Zwischen die Zünfter mischten sich immer wieder Silvesterchläuse aus dem Gastkanton Appenzell Ausserrhoden. FDP-Ständerat Andrea Caroni lief als Ehrengast mit. Er sagt: «Wenn ich einen Brauch nach Appenzell exportieren könnte, wäre es das Sechseläuten.» Helena Maurer und Daniela Hartmann sind aus Herisau angereist. Sie sagen: «Viele Zürcherinnen und Zürcher denken, wir leben hinter dem Mond und die Schweiz hört in Winterthur auf. Aber das stimmt nicht!»
Noch von weiter her gekommen ist der deutsche Linken-Politiker Gregor Gysi, unter den vielen Ehrengästen so etwas wie der Star. Was macht er am bürgerlichen Sechseläuten?
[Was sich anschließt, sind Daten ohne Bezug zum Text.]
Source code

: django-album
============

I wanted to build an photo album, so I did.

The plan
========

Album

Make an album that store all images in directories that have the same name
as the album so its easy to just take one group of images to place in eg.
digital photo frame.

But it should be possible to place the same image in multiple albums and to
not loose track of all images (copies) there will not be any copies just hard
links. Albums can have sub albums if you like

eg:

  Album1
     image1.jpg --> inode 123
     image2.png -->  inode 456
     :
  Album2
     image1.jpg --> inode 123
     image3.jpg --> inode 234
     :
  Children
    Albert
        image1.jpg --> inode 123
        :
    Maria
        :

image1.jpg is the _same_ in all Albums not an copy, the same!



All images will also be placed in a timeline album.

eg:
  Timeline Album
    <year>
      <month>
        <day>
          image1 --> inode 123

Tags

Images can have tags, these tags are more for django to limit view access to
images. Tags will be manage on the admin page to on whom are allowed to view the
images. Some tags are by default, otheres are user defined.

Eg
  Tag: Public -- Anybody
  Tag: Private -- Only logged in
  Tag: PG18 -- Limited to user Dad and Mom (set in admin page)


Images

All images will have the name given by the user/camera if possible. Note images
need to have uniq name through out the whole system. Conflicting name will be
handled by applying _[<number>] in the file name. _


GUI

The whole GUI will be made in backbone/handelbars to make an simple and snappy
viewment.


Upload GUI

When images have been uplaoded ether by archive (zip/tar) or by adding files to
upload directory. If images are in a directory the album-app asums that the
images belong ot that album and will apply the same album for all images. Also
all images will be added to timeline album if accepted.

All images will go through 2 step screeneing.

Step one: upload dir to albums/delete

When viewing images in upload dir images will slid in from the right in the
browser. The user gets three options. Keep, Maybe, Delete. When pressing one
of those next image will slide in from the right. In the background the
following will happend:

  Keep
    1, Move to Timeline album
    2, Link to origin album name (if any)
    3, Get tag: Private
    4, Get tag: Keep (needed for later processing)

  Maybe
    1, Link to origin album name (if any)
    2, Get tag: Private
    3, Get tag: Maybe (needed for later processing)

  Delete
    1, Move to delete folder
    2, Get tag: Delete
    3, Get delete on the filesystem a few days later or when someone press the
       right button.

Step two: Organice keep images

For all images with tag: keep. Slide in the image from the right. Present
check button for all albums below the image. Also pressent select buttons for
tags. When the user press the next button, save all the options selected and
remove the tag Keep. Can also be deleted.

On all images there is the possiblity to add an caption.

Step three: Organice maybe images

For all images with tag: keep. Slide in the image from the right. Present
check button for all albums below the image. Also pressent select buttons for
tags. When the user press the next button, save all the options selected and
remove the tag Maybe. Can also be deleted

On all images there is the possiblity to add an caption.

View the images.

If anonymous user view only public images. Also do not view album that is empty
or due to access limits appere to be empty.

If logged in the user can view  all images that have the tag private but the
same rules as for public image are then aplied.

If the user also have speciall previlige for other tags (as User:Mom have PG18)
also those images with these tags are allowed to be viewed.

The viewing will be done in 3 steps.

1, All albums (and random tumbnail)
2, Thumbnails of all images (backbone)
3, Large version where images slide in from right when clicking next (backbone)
Er sei schon mehrmals eingeladen worden – jetzt habe es endlich geklappt.
«Ich habe Vorfahren in der Schweiz, darum interessieren mich das Leben und die Traditionen hier.» Mit den Zünftern habe er sich über die beiden Kriege in der Ukraine und in Gaza unterhalten.
Der Böögg, der Böögg bleibt, wirkt da wie eine lächerliche Randnotiz. (tiw)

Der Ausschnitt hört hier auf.